Given records Start Marker

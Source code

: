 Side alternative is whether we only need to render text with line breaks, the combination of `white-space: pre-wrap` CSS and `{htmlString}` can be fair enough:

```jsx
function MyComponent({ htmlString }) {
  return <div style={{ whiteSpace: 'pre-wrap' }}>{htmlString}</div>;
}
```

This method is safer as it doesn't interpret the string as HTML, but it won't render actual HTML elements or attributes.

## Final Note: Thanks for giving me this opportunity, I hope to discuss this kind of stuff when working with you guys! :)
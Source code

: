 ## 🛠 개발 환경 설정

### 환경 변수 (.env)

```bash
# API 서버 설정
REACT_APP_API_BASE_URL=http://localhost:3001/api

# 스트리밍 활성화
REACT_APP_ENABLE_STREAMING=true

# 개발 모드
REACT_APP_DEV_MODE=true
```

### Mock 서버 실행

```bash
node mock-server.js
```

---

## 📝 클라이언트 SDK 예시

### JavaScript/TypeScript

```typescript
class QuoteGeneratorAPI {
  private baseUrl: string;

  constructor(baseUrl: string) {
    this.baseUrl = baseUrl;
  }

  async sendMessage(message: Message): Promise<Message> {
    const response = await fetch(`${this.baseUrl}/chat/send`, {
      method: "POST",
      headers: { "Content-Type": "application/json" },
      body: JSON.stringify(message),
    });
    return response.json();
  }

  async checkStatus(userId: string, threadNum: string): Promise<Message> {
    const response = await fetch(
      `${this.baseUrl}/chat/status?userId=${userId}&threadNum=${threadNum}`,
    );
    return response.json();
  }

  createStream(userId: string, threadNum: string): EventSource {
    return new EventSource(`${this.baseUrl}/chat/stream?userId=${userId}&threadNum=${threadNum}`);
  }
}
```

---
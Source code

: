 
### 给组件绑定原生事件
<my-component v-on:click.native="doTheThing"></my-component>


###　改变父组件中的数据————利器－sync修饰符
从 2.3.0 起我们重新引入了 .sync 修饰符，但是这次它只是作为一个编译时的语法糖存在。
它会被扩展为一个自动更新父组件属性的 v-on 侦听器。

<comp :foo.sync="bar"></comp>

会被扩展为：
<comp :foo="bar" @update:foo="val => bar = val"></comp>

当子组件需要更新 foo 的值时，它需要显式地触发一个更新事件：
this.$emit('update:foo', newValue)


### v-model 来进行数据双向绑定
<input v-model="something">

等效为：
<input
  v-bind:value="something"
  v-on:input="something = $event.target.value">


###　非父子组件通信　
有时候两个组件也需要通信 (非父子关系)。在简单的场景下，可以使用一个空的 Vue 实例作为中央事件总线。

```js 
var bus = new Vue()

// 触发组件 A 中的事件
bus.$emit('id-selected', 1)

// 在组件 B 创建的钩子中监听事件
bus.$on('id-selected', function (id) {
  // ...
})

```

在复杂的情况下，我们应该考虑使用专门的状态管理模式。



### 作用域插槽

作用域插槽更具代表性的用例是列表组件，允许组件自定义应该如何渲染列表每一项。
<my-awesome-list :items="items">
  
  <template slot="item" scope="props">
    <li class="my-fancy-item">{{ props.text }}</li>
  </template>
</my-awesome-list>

Given records End Marker

Exercise description — Where the word "fetch" shows up in a line of the entries above, copy that line.

Output for this exercise —
    const response = await fetch(`${this.baseUrl}/chat/send`, {
    const response = await fetch(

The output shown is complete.